§ **Task requirements**:
Please copy out every line in the records below that includes the word "condition".

(Saved entries)

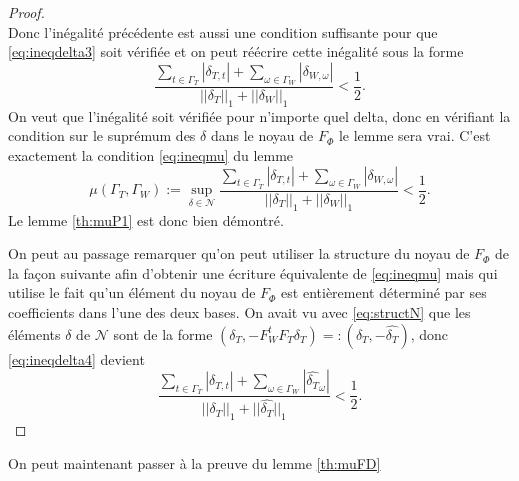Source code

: \begin{proof}
\begin{equation}
		\end{equation}
		Donc l'inégalité précédente est aussi une condition suffisante pour que \ref{eq:ineqdelta3} soit vérifiée et on peut réécrire cette inégalité sous la forme
		\begin{equation}\label{eq:ineqdelta4}
			\frac{\sum_{t \in \Gamma_T} |\delta_{T,t}| + \sum_{\omega \in \Gamma_W} |\delta_{W,\omega}|  }{||\delta_T||_1 + ||\delta_W||_1 } < \frac{1}{2}.
		\end{equation}
		On veut que l'inégalité soit vérifiée pour n'importe quel delta, donc en vérifiant la condition sur le suprémum des $\delta$ dans le noyau de $F_\Phi$ le lemme sera vrai.
		C'est exactement la condition \ref{eq:ineqmu} du lemme
		\begin{equation}
			\mu(\Gamma_T, \Gamma_W) := \sup_{\delta \in \mathcal{N}} \frac{\sum_{t \in \Gamma_T} |\delta_{T,t}| + \sum_{\omega \in \Gamma_W} |\delta_{W,\omega}|  }{||\delta_T||_1 + ||\delta_W||_1 } < \frac{1}{2}.
		\end{equation}
		Le lemme \ref{th:muP1} est donc bien démontré.
		
		
		On peut au passage remarquer qu'on peut utiliser la structure du noyau de $F_\Phi$ de la façon suivante afin d'obtenir une écriture équivalente de \ref{eq:ineqmu} mais qui utilise le fait qu'un élément du noyau de $F_\Phi$ est entièrement déterminé par ses coefficients dans l'une des deux bases.
		On avait vu avec \ref{eq:structN} que les éléments $\delta$ de $\mathcal{N}$ sont de la forme $(\delta_T, -F_W^t F_T \delta_T) =: (\delta_T, -\widehat{\delta_T})$, donc \ref{eq:ineqdelta4} devient
		\begin{equation}
			\frac{\sum_{t\in \Gamma_T} |\delta_{T, t}| + \sum_{\omega \in \Gamma_W} |\widehat{\delta_T}_\omega|}{||\delta_T||_1 + ||\widehat{\delta_T}||_1} < \frac{1}{2}.
		\end{equation}
	\end{proof}	
	On peut maintenant passer à la preuve du lemme \ref{th:muFD}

§ **Task response**:
		Donc l'inégalité précédente est aussi une condition suffisante pour que \ref{eq:ineqdelta3} soit vérifiée et on peut réécrire cette inégalité sous la forme
		On veut que l'inégalité soit vérifiée pour n'importe quel delta, donc en vérifiant la condition sur le suprémum des $\delta$ dans le noyau de $F_\Phi$ le lemme sera vrai.
		C'est exactement la condition \ref{eq:ineqmu} du lemme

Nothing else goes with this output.